__Required work__: Word for word, restate the listing that follows and leave out the images.

(Exercise inputs begins)

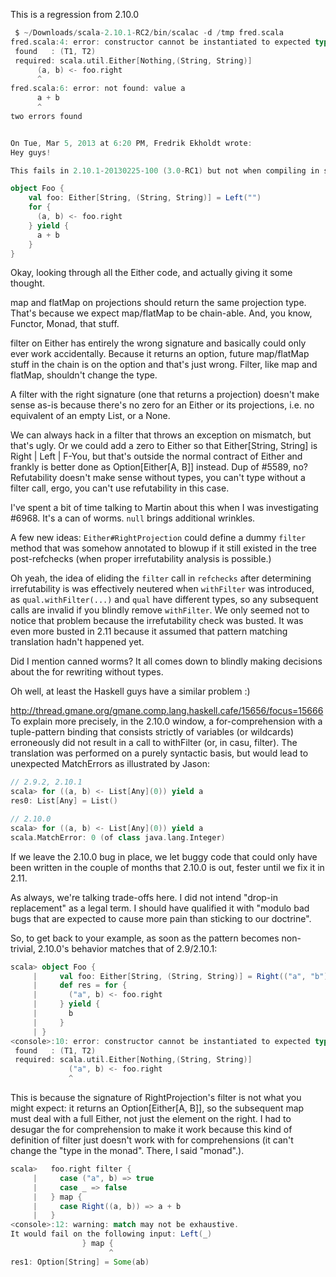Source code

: This is a regression from 2.10.0

```scala
 $ ~/Downloads/scala-2.10.1-RC2/bin/scalac -d /tmp fred.scala 
fred.scala:4: error: constructor cannot be instantiated to expected type;
 found   : (T1, T2)
 required: scala.util.Either[Nothing,(String, String)]
      (a, b) <- foo.right
      ^
fred.scala:6: error: not found: value a
      a + b
      ^
two errors found


On Tue, Mar 5, 2013 at 6:20 PM, Fredrik Ekholdt wrote:
Hey guys!

This fails in 2.10.1-20130225-100 (3.0-RC1) but not when compiling in sbt with 2.10.0 - is that expected?

object Foo {
    val foo: Either[String, (String, String)] = Left("")
    for {
      (a, b) <- foo.right
    } yield {
      a + b
    }
}
```
Okay, looking through all the Either code, and actually giving it some thought.

map and flatMap on projections should return the same projection type. That's because we expect map/flatMap to be chain-able. And, you know, Functor, Monad, that stuff.

filter on Either has entirely the wrong signature and basically could only ever work accidentally. Because it returns an option, future map/flatMap stuff in the chain is on the option and that's just wrong. Filter, like map and flatMap, shouldn't change the type.

A filter with the right signature (one that returns a projection) doesn't make sense as-is because there's no zero for an Either or its projections, i.e. no equivalent of an empty List, or a None. 

We can always hack in a filter that throws an exception on mismatch, but that's ugly. Or we could add a zero to Either so that Either[String, String] is Right | Left | F-You, but that's outside the normal contract of Either and frankly is better done as Option[Either[A, B]] instead.
Dup of #5589, no?
Refutability doesn't make sense without types, you can't type without a filter call, ergo, you can't use refutability in this case.

I've spent a bit of time talking to Martin about this when I was investigating #6968. It's a can of worms. `null` brings additional wrinkles.

A few new ideas: `Either#RightProjection` could define a dummy `filter` method that was somehow annotated to blowup if it still existed in the tree post-refchecks (when proper irrefutability analysis is possible.)

Oh yeah, the idea of eliding the `filter` call in `refchecks` after determining irrefutability is was effectively neutered when `withFilter` was introduced, as `qual.withFilter(...)` and `qual` have different types, so any subsequent calls are invalid if you blindly remove `withFilter`. We only seemed not to notice that problem because the irrefutability check was busted. It was even more busted in 2.11 because it assumed that pattern matching translation hadn't happened yet.

Did I mention canned worms? It all comes down to blindly making decisions about the for rewriting without types.

Oh well, at least the Haskell guys have a similar problem :)

  http://thread.gmane.org/gmane.comp.lang.haskell.cafe/15656/focus=15666
To explain more precisely, in the 2.10.0 window, a for-comprehension with a tuple-pattern binding that consists strictly of variables (or wildcards) erroneously did not result in a call to withFilter (or, in casu, filter). The translation was performed on a purely syntactic basis, but would lead to unexpected MatchErrors as illustrated by Jason:

```scala
// 2.9.2, 2.10.1
scala> for ((a, b) <- List[Any](0)) yield a
res0: List[Any] = List()

// 2.10.0
scala> for ((a, b) <- List[Any](0)) yield a
scala.MatchError: 0 (of class java.lang.Integer)
```

If we leave the 2.10.0 bug in place, we let buggy code that could only have been written in the couple of months that 2.10.0 is out, fester until we fix it in 2.11. 

As always, we're talking trade-offs here. I did not intend "drop-in replacement" as a legal term. I should have qualified it with "modulo bad bugs that are expected to cause more pain than sticking to our doctrine".

So, to get back to your example, as soon as the pattern becomes non-trivial, 2.10.0's behavior matches that of 2.9/2.10.1:

```scala
scala> object Foo {
     |     val foo: Either[String, (String, String)] = Right(("a", "b"))
     |     def res = for {
     |       ("a", b) <- foo.right
     |     } yield {
     |       b
     |     }
     | }
<console>:10: error: constructor cannot be instantiated to expected type;
 found   : (T1, T2)
 required: scala.util.Either[Nothing,(String, String)]
             ("a", b) <- foo.right
             ^
```

This is because the signature of RightProjection's filter is not what you might expect: it returns an Option[Either[A, B]], so the subsequent map must deal with a full Either, not just the element on the right. I had to desugar the for comprehension to make it work because this kind of definition of filter just doesn't work with for comprehensions (it can't change the "type in the monad". There, I said "monad".).

```scala
scala>   foo.right filter {
     |     case ("a", b) => true
     |     case _ => false
     |   } map {
     |     case Right((a, b)) => a + b
     |   }
<console>:12: warning: match may not be exhaustive.
It would fail on the following input: Left(_)
                } map {
                      ^
res1: Option[String] = Some(ab)
```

(Exercise inputs ends)

__Answer box__:
Source code

: This is a regression from 2.10.0

```scala
 $ ~/Downloads/scala-2.10.1-RC2/bin/scalac -d /tmp fred.scala 
fred.scala:4: error: constructor cannot be instantiated to expected type;
 found   : (T1, T2)
 required: scala.util.Either[Nothing,(String, String)]
      (a, b) <- foo.right
      ^
fred.scala:6: error: not found: value a
      a + b
      ^
two errors found


On Tue, Mar 5, 2013 at 6:20 PM, Fredrik Ekholdt wrote:
Hey guys!

This fails in 2.10.1-20130225-100 (3.0-RC1) but not when compiling in sbt with 2.10.0 - is that expected?

object Foo {
    val foo: Either[String, (String, String)] = Left("")
    for {
      (a, b) <- foo.right
    } yield {
      a + b
    }
}
```
Okay, looking through all the Either code, and actually giving it some thought.

map and flatMap on projections should return the same projection type. That's because we expect map/flatMap to be chain-able. And, you know, Functor, Monad, that stuff.

filter on Either has entirely the wrong signature and basically could only ever work accidentally. Because it returns an option, future map/flatMap stuff in the chain is on the option and that's just wrong. Filter, like map and flatMap, shouldn't change the type.

A filter with the right signature (one that returns a projection) doesn't make sense as-is because there's no zero for an Either or its projections, i.e. no equivalent of an empty List, or a None. 

We can always hack in a filter that throws an exception on mismatch, but that's ugly. Or we could add a zero to Either so that Either[String, String] is Right | Left | F-You, but that's outside the normal contract of Either and frankly is better done as Option[Either[A, B]] instead.
Dup of #5589, no?
Refutability doesn't make sense without types, you can't type without a filter call, ergo, you can't use refutability in this case.

I've spent a bit of time talking to Martin about this when I was investigating #6968. It's a can of worms. `null` brings additional wrinkles.

A few new ideas: `Either#RightProjection` could define a dummy `filter` method that was somehow annotated to blowup if it still existed in the tree post-refchecks (when proper irrefutability analysis is possible.)

Oh yeah, the idea of eliding the `filter` call in `refchecks` after determining irrefutability is was effectively neutered when `withFilter` was introduced, as `qual.withFilter(...)` and `qual` have different types, so any subsequent calls are invalid if you blindly remove `withFilter`. We only seemed not to notice that problem because the irrefutability check was busted. It was even more busted in 2.11 because it assumed that pattern matching translation hadn't happened yet.

Did I mention canned worms? It all comes down to blindly making decisions about the for rewriting without types.

Oh well, at least the Haskell guys have a similar problem :)

  http://thread.gmane.org/gmane.comp.lang.haskell.cafe/15656/focus=15666
To explain more precisely, in the 2.10.0 window, a for-comprehension with a tuple-pattern binding that consists strictly of variables (or wildcards) erroneously did not result in a call to withFilter (or, in casu, filter). The translation was performed on a purely syntactic basis, but would lead to unexpected MatchErrors as illustrated by Jason:

```scala
// 2.9.2, 2.10.1
scala> for ((a, b) <- List[Any](0)) yield a
res0: List[Any] = List()

// 2.10.0
scala> for ((a, b) <- List[Any](0)) yield a
scala.MatchError: 0 (of class java.lang.Integer)
```

If we leave the 2.10.0 bug in place, we let buggy code that could only have been written in the couple of months that 2.10.0 is out, fester until we fix it in 2.11. 

As always, we're talking trade-offs here. I did not intend "drop-in replacement" as a legal term. I should have qualified it with "modulo bad bugs that are expected to cause more pain than sticking to our doctrine".

So, to get back to your example, as soon as the pattern becomes non-trivial, 2.10.0's behavior matches that of 2.9/2.10.1:

```scala
scala> object Foo {
     |     val foo: Either[String, (String, String)] = Right(("a", "b"))
     |     def res = for {
     |       ("a", b) <- foo.right
     |     } yield {
     |       b
     |     }
     | }
<console>:10: error: constructor cannot be instantiated to expected type;
 found   : (T1, T2)
 required: scala.util.Either[Nothing,(String, String)]
             ("a", b) <- foo.right
             ^
```

This is because the signature of RightProjection's filter is not what you might expect: it returns an Option[Either[A, B]], so the subsequent map must deal with a full Either, not just the element on the right. I had to desugar the for comprehension to make it work because this kind of definition of filter just doesn't work with for comprehensions (it can't change the "type in the monad". There, I said "monad".).

```scala
scala>   foo.right filter {
     |     case ("a", b) => true
     |     case _ => false
     |   } map {
     |     case Right((a, b)) => a + b
     |   }
<console>:12: warning: match may not be exhaustive.
It would fail on the following input: Left(_)
                } map {
                      ^
res1: Option[String] = Some(ab)
```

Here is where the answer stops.